Aumento de terras indígenas

Segundo Damasco, em 2010 o país contava com 505 terras indígenas. Em 2022 esse número subiu para 573. “Por conta de mudanças em processos de regularização, quatro delas foram suprimidas e 72 inseridas na base da Funai”, detalhou. Isso significa que há 501 terras indígenas que podem ser comparadas entre os censos de 2010 e 2022. Ao longo desse período, a população indígena residente no universo dessas 501 terras indígenas aumentou em 81,9 mil pessoas, ou seja, houve um acréscimo de 16,01% entre 2010 e 2022.
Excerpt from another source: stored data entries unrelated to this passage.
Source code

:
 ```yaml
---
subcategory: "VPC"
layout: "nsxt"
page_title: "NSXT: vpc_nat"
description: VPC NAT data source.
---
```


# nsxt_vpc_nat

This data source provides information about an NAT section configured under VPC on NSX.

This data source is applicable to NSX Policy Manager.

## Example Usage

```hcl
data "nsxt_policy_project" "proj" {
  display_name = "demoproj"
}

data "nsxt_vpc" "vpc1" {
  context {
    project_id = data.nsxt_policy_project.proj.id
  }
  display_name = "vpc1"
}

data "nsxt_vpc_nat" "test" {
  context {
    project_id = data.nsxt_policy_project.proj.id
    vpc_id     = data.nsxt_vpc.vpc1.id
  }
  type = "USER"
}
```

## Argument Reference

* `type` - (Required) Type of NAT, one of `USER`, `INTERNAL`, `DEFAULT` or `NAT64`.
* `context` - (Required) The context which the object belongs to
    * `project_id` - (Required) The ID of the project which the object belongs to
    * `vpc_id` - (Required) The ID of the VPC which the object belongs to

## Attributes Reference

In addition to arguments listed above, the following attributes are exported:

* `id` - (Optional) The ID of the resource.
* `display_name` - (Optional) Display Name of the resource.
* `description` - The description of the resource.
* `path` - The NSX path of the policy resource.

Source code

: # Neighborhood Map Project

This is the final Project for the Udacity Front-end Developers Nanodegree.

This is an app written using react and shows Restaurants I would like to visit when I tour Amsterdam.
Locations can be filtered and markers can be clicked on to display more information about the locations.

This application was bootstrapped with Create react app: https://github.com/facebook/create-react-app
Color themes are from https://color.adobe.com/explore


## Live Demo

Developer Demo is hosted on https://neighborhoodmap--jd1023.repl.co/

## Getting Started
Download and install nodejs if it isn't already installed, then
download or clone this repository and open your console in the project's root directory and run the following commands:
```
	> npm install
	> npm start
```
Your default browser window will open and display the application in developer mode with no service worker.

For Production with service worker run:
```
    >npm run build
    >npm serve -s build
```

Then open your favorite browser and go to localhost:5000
O Censo registrou crescimento de população vivendo em terras indígenas em todas as regiões do país, ou seja, no Norte, Nordeste, Centro-Oeste, Sudeste e Sul. Porém esse avanço não foi identificado em todos os estados. Roraima foi a unidade da federação com o maior aumento, enquanto Alagoas, São Paulo e Rio Grande do Sul tiveram variação negativa. Além disso, foi constatado que 867,9 mil indígenas viviam na Amazônia Legal – que abrange nove estados – em 2022, o que representa 51,25% do total. “Isso significa que metade da população indígena brasileira reside fora dessa região”, destacou Damasco. Segundo o geógrafo, no trabalho conjunto realizado com indígenas para captar dados do Censo, lideranças enfatizaram a importância de não associar imagens de indígenas exclusivamente à Amazônia Legal, na medida em que sua presença também é intensa em outras partes do território.